■ Data provided ■
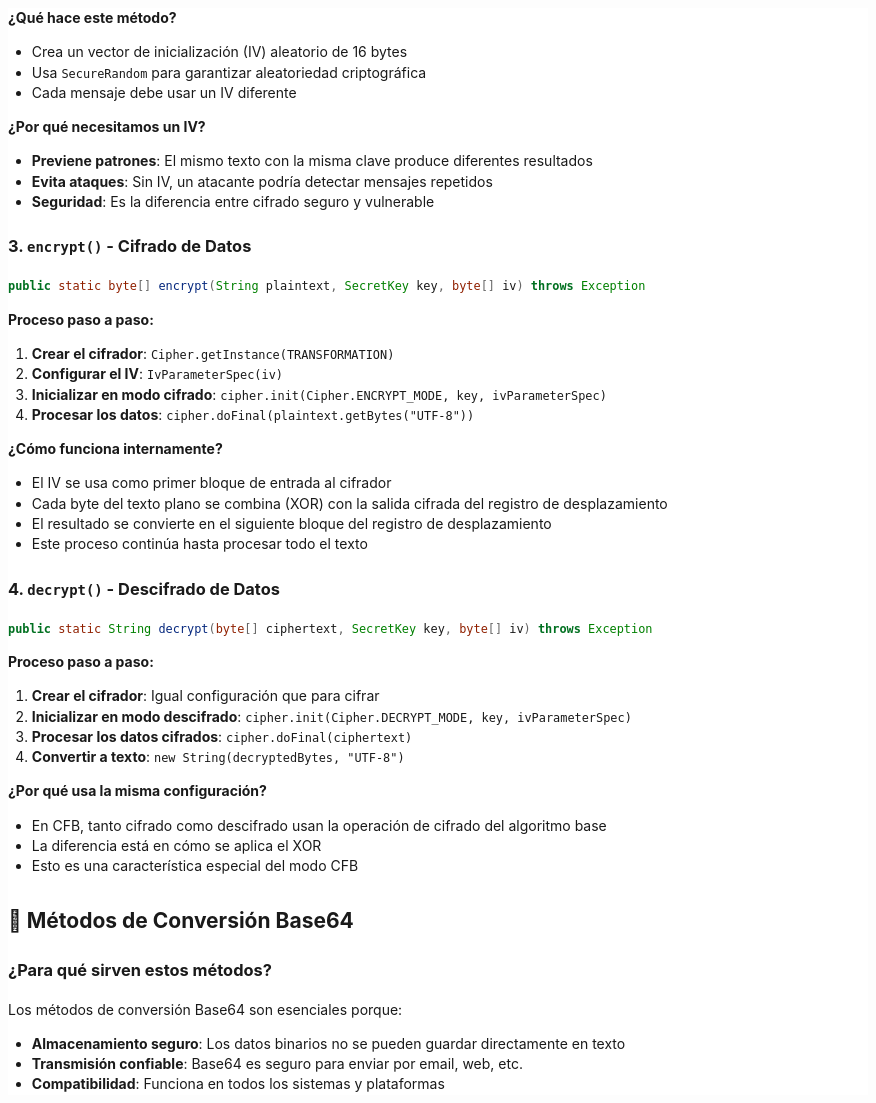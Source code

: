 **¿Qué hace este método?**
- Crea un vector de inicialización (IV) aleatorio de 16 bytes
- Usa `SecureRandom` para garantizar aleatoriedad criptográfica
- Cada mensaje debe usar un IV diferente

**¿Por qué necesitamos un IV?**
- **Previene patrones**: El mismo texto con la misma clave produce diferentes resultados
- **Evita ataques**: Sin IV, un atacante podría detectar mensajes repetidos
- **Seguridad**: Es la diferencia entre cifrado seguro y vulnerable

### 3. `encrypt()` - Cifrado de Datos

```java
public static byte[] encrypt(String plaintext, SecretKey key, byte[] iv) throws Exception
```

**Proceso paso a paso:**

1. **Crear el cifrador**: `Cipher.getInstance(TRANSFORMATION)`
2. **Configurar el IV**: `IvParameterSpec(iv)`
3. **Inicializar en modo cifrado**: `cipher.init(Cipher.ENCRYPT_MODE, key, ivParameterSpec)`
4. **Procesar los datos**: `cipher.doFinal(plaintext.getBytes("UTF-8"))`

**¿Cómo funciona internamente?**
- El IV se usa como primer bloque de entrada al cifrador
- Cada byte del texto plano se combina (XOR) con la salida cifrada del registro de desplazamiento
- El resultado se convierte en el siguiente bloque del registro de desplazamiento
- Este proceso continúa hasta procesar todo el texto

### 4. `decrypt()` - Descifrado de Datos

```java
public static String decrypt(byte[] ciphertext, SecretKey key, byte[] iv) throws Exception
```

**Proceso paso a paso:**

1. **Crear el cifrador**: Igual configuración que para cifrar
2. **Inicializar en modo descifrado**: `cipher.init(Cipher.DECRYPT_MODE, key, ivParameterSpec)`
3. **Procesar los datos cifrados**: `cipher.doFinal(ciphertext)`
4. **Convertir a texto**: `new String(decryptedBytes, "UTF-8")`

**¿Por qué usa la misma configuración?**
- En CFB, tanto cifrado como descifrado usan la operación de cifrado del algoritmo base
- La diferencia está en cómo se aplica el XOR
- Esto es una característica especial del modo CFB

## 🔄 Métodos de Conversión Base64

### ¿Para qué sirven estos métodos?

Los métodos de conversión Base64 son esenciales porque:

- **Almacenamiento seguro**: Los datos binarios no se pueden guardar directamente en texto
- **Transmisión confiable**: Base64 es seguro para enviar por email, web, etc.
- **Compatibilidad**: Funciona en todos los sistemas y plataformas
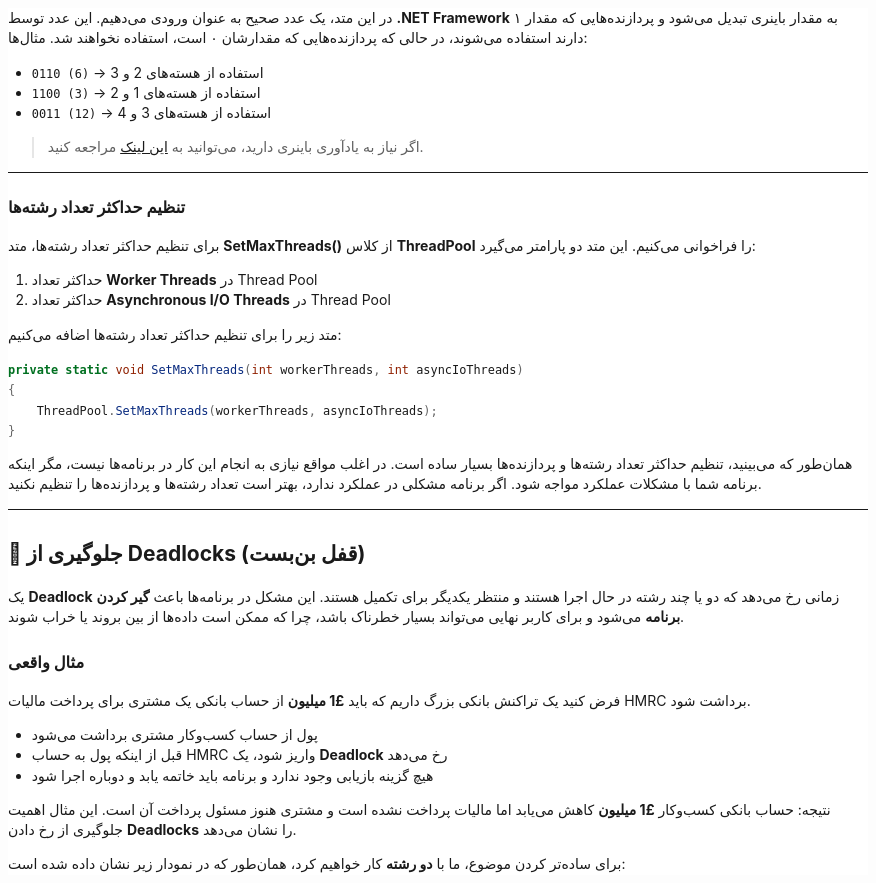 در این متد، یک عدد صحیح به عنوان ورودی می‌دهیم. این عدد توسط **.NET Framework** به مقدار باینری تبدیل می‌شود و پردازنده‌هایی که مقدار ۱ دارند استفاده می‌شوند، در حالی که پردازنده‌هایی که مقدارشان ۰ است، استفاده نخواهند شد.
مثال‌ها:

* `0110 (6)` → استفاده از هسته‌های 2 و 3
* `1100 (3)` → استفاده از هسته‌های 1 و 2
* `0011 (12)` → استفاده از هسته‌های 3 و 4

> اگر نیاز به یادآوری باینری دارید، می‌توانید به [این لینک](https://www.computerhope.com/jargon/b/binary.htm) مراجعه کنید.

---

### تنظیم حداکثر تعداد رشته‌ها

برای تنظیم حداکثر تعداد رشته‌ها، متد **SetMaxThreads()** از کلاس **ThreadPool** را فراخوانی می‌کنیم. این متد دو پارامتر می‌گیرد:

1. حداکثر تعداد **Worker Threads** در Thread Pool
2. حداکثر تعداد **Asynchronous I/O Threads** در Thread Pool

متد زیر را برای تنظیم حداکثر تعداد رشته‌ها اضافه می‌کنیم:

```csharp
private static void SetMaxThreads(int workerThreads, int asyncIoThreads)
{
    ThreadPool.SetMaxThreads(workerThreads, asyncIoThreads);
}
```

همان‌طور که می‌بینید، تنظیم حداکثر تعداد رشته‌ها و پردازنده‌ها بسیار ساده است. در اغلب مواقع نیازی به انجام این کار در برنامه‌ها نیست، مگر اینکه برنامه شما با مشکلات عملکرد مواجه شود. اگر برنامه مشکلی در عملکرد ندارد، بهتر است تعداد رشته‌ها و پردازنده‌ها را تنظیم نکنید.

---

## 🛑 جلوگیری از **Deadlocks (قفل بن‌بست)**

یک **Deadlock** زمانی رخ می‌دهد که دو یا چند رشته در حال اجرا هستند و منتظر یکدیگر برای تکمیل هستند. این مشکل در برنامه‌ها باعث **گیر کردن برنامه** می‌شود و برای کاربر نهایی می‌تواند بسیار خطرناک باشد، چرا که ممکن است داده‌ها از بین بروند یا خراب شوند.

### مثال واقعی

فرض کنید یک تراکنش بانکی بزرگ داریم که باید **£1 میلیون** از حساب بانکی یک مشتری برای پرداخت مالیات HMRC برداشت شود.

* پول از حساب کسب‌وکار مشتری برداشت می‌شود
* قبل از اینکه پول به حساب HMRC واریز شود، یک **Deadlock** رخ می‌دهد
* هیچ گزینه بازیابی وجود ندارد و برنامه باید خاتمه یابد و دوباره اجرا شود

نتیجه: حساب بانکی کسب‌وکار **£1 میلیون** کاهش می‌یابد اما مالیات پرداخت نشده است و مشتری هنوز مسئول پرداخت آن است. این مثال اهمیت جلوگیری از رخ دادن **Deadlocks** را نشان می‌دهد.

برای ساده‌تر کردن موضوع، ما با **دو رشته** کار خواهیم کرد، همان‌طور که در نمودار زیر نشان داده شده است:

■ Task ■
Of the entries above, repeat exactly the lines from the line with "- El IV se usa" through the line with "- **Almacenamiento seguro**: Los", both of them included.

■ Answer ■
- El IV se usa como primer bloque de entrada al cifrador
- Cada byte del texto plano se combina (XOR) con la salida cifrada del registro de desplazamiento
- El resultado se convierte en el siguiente bloque del registro de desplazamiento
- Este proceso continúa hasta procesar todo el texto

### 4. `decrypt()` - Descifrado de Datos

```java
public static String decrypt(byte[] ciphertext, SecretKey key, byte[] iv) throws Exception
```

**Proceso paso a paso:**

1. **Crear el cifrador**: Igual configuración que para cifrar
2. **Inicializar en modo descifrado**: `cipher.init(Cipher.DECRYPT_MODE, key, ivParameterSpec)`
3. **Procesar los datos cifrados**: `cipher.doFinal(ciphertext)`
4. **Convertir a texto**: `new String(decryptedBytes, "UTF-8")`

**¿Por qué usa la misma configuración?**
- En CFB, tanto cifrado como descifrado usan la operación de cifrado del algoritmo base
- La diferencia está en cómo se aplica el XOR
- Esto es una característica especial del modo CFB

## 🔄 Métodos de Conversión Base64

### ¿Para qué sirven estos métodos?

Los métodos de conversión Base64 son esenciales porque:

- **Almacenamiento seguro**: Los datos binarios no se pueden guardar directamente en texto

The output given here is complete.